(Plain-text document sources)
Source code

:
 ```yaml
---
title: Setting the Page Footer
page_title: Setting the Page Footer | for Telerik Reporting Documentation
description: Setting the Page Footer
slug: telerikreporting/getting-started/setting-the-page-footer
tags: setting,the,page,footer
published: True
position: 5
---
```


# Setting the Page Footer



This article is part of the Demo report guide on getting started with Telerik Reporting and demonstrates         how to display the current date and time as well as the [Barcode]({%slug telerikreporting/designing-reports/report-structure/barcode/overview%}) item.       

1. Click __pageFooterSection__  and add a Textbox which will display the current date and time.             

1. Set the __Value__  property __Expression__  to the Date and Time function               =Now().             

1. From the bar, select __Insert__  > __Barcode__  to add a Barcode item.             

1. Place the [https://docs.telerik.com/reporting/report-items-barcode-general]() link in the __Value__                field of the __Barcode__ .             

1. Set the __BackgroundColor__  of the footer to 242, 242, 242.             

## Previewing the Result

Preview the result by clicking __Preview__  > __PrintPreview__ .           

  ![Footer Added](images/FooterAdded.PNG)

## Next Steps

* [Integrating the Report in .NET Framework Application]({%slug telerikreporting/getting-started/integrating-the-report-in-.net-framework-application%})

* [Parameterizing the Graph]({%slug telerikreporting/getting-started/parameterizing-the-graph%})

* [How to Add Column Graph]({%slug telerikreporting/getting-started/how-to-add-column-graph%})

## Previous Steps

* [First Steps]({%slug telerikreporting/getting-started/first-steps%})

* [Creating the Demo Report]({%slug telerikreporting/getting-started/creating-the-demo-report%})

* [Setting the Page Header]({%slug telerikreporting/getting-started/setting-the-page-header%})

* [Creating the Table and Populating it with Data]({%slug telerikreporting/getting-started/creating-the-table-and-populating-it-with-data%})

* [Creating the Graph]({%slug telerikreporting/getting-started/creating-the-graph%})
--
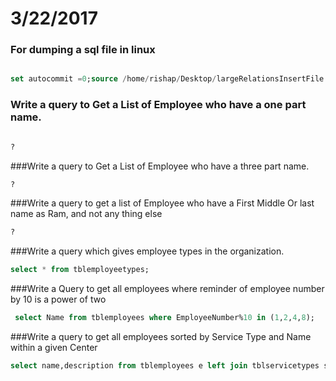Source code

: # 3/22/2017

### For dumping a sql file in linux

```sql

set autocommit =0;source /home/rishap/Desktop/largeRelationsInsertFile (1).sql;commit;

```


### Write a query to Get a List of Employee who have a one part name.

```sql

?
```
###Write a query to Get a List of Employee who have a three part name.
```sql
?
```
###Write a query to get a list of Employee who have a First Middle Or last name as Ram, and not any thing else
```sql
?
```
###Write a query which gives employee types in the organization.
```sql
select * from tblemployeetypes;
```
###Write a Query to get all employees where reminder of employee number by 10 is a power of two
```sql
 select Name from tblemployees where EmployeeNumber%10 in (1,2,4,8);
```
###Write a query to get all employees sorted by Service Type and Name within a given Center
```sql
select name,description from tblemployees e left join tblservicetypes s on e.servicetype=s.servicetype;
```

• **HOW TO COMPLETE THIS TASK**
Reproduce only the lines above spanning from the line containing "1. Set the __BackgroundColor__" through the line containing "[Creating the Demo", word for word.

• **ANSWER TO THIS EXERCISE**
1. Set the __BackgroundColor__  of the footer to 242, 242, 242.             

## Previewing the Result

Preview the result by clicking __Preview__  > __PrintPreview__ .           

  ![Footer Added](images/FooterAdded.PNG)

## Next Steps

* [Integrating the Report in .NET Framework Application]({%slug telerikreporting/getting-started/integrating-the-report-in-.net-framework-application%})

* [Parameterizing the Graph]({%slug telerikreporting/getting-started/parameterizing-the-graph%})

* [How to Add Column Graph]({%slug telerikreporting/getting-started/how-to-add-column-graph%})

## Previous Steps

* [First Steps]({%slug telerikreporting/getting-started/first-steps%})

* [Creating the Demo Report]({%slug telerikreporting/getting-started/creating-the-demo-report%})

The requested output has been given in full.